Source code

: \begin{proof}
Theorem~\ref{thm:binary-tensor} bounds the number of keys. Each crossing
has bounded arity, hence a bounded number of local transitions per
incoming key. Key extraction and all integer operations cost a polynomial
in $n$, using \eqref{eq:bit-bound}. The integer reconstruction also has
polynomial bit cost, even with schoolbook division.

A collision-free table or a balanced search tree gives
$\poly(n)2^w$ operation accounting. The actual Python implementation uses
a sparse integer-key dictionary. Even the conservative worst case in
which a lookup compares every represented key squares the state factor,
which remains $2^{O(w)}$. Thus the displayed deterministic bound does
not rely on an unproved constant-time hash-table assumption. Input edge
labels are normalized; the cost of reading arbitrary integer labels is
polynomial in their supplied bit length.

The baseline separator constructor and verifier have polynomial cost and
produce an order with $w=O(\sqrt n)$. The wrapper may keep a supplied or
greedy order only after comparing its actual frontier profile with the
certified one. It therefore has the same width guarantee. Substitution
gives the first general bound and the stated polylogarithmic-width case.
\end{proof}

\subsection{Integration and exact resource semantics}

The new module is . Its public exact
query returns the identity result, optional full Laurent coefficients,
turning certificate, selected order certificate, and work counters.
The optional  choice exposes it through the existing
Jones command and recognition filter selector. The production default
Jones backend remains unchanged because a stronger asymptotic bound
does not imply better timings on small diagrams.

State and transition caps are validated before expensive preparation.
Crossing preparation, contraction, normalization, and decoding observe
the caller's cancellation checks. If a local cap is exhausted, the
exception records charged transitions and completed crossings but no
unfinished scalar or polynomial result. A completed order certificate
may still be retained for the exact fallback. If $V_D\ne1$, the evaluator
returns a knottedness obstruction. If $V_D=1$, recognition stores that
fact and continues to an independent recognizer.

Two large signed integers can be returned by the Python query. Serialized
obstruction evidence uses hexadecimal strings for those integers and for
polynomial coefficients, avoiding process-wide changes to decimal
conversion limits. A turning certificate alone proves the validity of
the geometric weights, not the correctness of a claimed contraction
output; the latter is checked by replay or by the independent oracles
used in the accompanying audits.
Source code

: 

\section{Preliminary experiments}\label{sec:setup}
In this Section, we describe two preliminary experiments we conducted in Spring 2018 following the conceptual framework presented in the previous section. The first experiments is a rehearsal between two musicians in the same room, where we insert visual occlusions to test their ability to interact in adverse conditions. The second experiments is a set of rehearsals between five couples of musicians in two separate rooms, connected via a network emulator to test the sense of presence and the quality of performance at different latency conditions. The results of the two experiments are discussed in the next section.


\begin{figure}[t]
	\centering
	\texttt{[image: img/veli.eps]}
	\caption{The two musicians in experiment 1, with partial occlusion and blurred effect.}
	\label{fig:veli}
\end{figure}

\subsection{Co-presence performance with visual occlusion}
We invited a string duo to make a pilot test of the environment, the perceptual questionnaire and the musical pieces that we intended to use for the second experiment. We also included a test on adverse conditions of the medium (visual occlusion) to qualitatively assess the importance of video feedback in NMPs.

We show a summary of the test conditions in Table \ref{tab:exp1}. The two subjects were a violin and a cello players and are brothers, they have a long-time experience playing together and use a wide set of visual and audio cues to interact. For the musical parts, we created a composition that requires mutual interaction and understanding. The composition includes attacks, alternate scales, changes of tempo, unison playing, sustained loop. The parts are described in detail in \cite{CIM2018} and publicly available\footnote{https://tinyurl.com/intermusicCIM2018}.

▸ **TASK DESCRIPTION**: Retype the entries above exactly, but only from the line containing "obstruction evidence uses" through the line containing "We invited a", both included.

▸ **RESPONSE TO THIS EXERCISE**:
obstruction evidence uses hexadecimal strings for those integers and for
polynomial coefficients, avoiding process-wide changes to decimal
conversion limits. A turning certificate alone proves the validity of
the geometric weights, not the correctness of a claimed contraction
output; the latter is checked by replay or by the independent oracles
used in the accompanying audits.
Source code

: 

\section{Preliminary experiments}\label{sec:setup}
In this Section, we describe two preliminary experiments we conducted in Spring 2018 following the conceptual framework presented in the previous section. The first experiments is a rehearsal between two musicians in the same room, where we insert visual occlusions to test their ability to interact in adverse conditions. The second experiments is a set of rehearsals between five couples of musicians in two separate rooms, connected via a network emulator to test the sense of presence and the quality of performance at different latency conditions. The results of the two experiments are discussed in the next section.


\begin{figure}[t]
	\centering
	\texttt{[image: img/veli.eps]}
	\caption{The two musicians in experiment 1, with partial occlusion and blurred effect.}
	\label{fig:veli}
\end{figure}

\subsection{Co-presence performance with visual occlusion}
We invited a string duo to make a pilot test of the environment, the perceptual questionnaire and the musical pieces that we intended to use for the second experiment. We also included a test on adverse conditions of the medium (visual occlusion) to qualitatively assess the importance of video feedback in NMPs.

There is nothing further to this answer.